I’ve done it all now. I prayed three times before his open casket. I stared at old photographs of him until they’ve gone blurry. I served as a pall bearer. I traveled in the funeral procession. I stood graveside in the driving rain for some final words, a scene reminiscent of the G&R video for November Rain. I stopped to touch the side of his coffin one last time before I left, and I felt sadder than I ever have before. I met with relatives afterwards for food and company. And now, more than anything, I want to go home.
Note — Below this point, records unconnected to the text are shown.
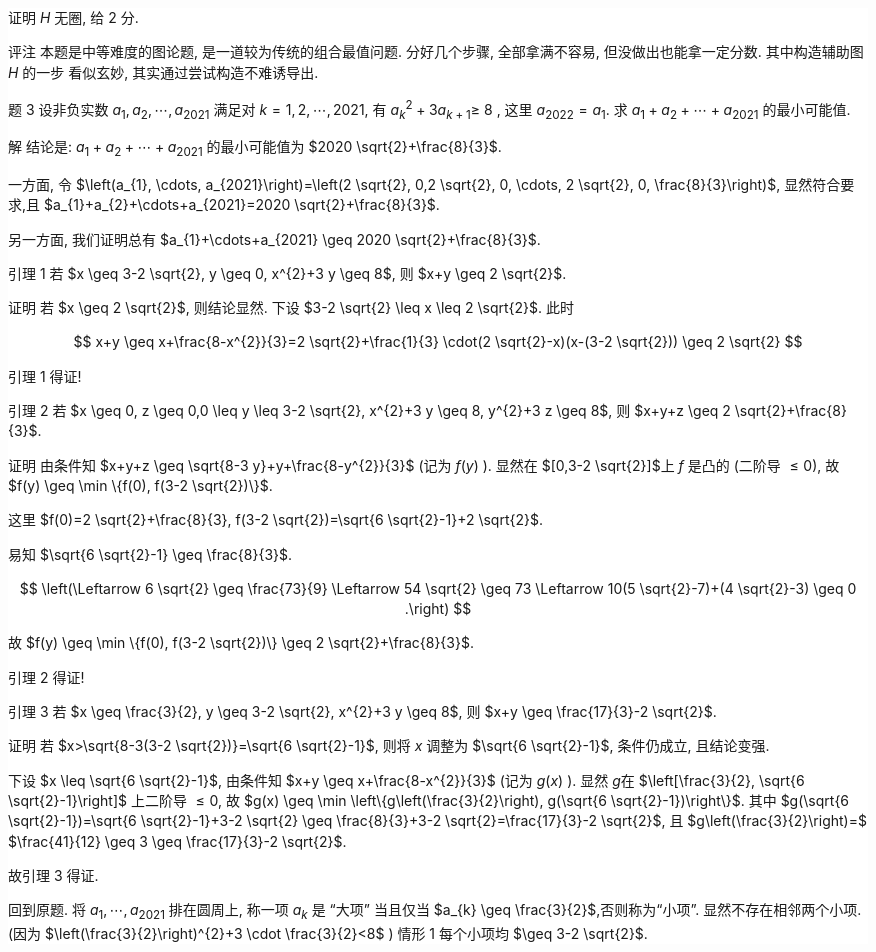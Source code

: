 证明 $H$ 无圈, 给 2 分.

评注 本题是中等难度的图论题, 是一道较为传统的组合最值问题. 分好几个步骤, 全部拿满不容易, 但没做出也能拿一定分数. 其中构造辅助图 $H$ 的一步
看似玄妙, 其实通过尝试构造不难诱导出.

题 3 设非负实数 $a_{1}, a_{2}, \cdots, a_{2021}$ 满足对 $k=1,2, \cdots, 2021$, 有 $a_{k}^{2}+3 a_{k+1} \geq$ 8 , 这里 $a_{2022}=a_{1}$. 求 $a_{1}+a_{2}+\cdots+a_{2021}$ 的最小可能值.

解 结论是: $a_{1}+a_{2}+\cdots+a_{2021}$ 的最小可能值为 $2020 \sqrt{2}+\frac{8}{3}$.

一方面, 令 $\left(a_{1}, \cdots, a_{2021}\right)=\left(2 \sqrt{2}, 0,2 \sqrt{2}, 0, \cdots, 2 \sqrt{2}, 0, \frac{8}{3}\right)$, 显然符合要求,且 $a_{1}+a_{2}+\cdots+a_{2021}=2020 \sqrt{2}+\frac{8}{3}$.

另一方面, 我们证明总有 $a_{1}+\cdots+a_{2021} \geq 2020 \sqrt{2}+\frac{8}{3}$.

引理 1 若 $x \geq 3-2 \sqrt{2}, y \geq 0, x^{2}+3 y \geq 8$, 则 $x+y \geq 2 \sqrt{2}$.

证明 若 $x \geq 2 \sqrt{2}$, 则结论显然. 下设 $3-2 \sqrt{2} \leq x \leq 2 \sqrt{2}$. 此时

$$
x+y \geq x+\frac{8-x^{2}}{3}=2 \sqrt{2}+\frac{1}{3} \cdot(2 \sqrt{2}-x)(x-(3-2 \sqrt{2})) \geq 2 \sqrt{2}
$$

引理 1 得证!

引理 2 若 $x \geq 0, z \geq 0,0 \leq y \leq 3-2 \sqrt{2}, x^{2}+3 y \geq 8, y^{2}+3 z \geq 8$, 则 $x+y+z \geq 2 \sqrt{2}+\frac{8}{3}$.

证明 由条件知 $x+y+z \geq \sqrt{8-3 y}+y+\frac{8-y^{2}}{3}$ (记为 $f(y)$ ). 显然在 $[0,3-2 \sqrt{2}]$上 $f$ 是凸的 (二阶导 $\leq 0)$, 故 $f(y) \geq \min \{f(0), f(3-2 \sqrt{2})\}$.

这里 $f(0)=2 \sqrt{2}+\frac{8}{3}, f(3-2 \sqrt{2})=\sqrt{6 \sqrt{2}-1}+2 \sqrt{2}$.

易知 $\sqrt{6 \sqrt{2}-1} \geq \frac{8}{3}$.

$$
\left(\Leftarrow 6 \sqrt{2} \geq \frac{73}{9} \Leftarrow 54 \sqrt{2} \geq 73 \Leftarrow 10(5 \sqrt{2}-7)+(4 \sqrt{2}-3) \geq 0 .\right)
$$

故 $f(y) \geq \min \{f(0), f(3-2 \sqrt{2})\} \geq 2 \sqrt{2}+\frac{8}{3}$.

引理 2 得证!

引理 3 若 $x \geq \frac{3}{2}, y \geq 3-2 \sqrt{2}, x^{2}+3 y \geq 8$, 则 $x+y \geq \frac{17}{3}-2 \sqrt{2}$.

证明 若 $x>\sqrt{8-3(3-2 \sqrt{2})}=\sqrt{6 \sqrt{2}-1}$, 则将 $x$ 调整为 $\sqrt{6 \sqrt{2}-1}$, 条件仍成立, 且结论变强.

下设 $x \leq \sqrt{6 \sqrt{2}-1}$, 由条件知 $x+y \geq x+\frac{8-x^{2}}{3}$ (记为 $g(x)$ ). 显然 $g$在 $\left[\frac{3}{2}, \sqrt{6 \sqrt{2}-1}\right]$ 上二阶导 $\leq 0$, 故 $g(x) \geq \min \left\{g\left(\frac{3}{2}\right), g(\sqrt{6 \sqrt{2}-1})\right\}$. 其中 $g(\sqrt{6 \sqrt{2}-1})=\sqrt{6 \sqrt{2}-1}+3-2 \sqrt{2} \geq \frac{8}{3}+3-2 \sqrt{2}=\frac{17}{3}-2 \sqrt{2}$, 且 $g\left(\frac{3}{2}\right)=$ $\frac{41}{12} \geq 3 \geq \frac{17}{3}-2 \sqrt{2}$.

故引理 3 得证.

回到原题. 将 $a_{1}, \cdots, a_{2021}$ 排在圆周上, 称一项 $a_{k}$ 是 “大项” 当且仅当 $a_{k} \geq \frac{3}{2}$,否则称为“小项”. 显然不存在相邻两个小项. (因为 $\left(\frac{3}{2}\right)^{2}+3 \cdot \frac{3}{2}<8$ )
情形 1 每个小项均 $\geq 3-2 \sqrt{2}$.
In an effort to lighten the mood a bit, we now present 84 words of romance: “Lemonade?” Sally asked. The house was hot, and the glass was sweating in her hand. “Lemonade? Sure. Great.” Tom said. He’s not much of a talker, Sally thought, but she nevertheless felt chills when his rough hands took the glass from hers. Her heart had been aflutter ever since Tom had come that morning to hang drywall in the den. And the steady, rhythmic banging of his hammer all day had prompted more lurid thoughts. “Tom?” She breathed. “How’d you like to hammer me?”
Yesterday we had a party at our house, with food and booze and laughter and all the rest of it. It was something we’ve been planning for a few months now, something I was looking forward to during the wake and funeral and all the rest of it. But while it was fun, it didn’t produce the kind of catharsis that I was looking for. When I woke up this morning, I was still the same person, and my grandfather was still gone. These days it seems like life never takes any positive turns. I just keep getting pushed back.
I quit smoking cold turkey one day and never looked back, and could probably kick heroin, too, if I ever decided to start shooting up. But for the life of me, I’ll never be able to stop drinking coffee. There’s no better way to start the day then by stuffing my veins full of that wonderful stimulant. Nothing seems to dissuade me – the nervous energy, the relentless sweating, the frantic pounding of my heart against my ribs. All I can think about is how to get the blood flowing and my thoughts moving and my fingers pounding against the keyboard.
Those of you (if there any) who have followed this maudlin exercise for the past month may be weary of the subject, but if y’all will indulge me for two more days. His name was Henry, but most people called him Hank. We younger grandchildren called him Grampy. Though it may seem like I am viewing the deceased through rose-colored glasses, it is not an exaggeration to say he was one of the funniest, kindest and most generous people I have ever met. He loved Red Sox baseball, gardening, dancing with his wife, and playing and listening to music. (Continued)
(Cont’d) The last five months of his life were difficult in a way that makes me question the existence of God, but that brief, grim time doesn't diminish the 90 years he spent on this planet. He was my first hero, the first person I ever tried (and failed) to capture in writing. While these words may seem morose, it's hard to think about him without breaking into a smile. If there’s one lesson to be learned from all of this, it’s that you don’t have to do great things to have a profound effect on the world. The end.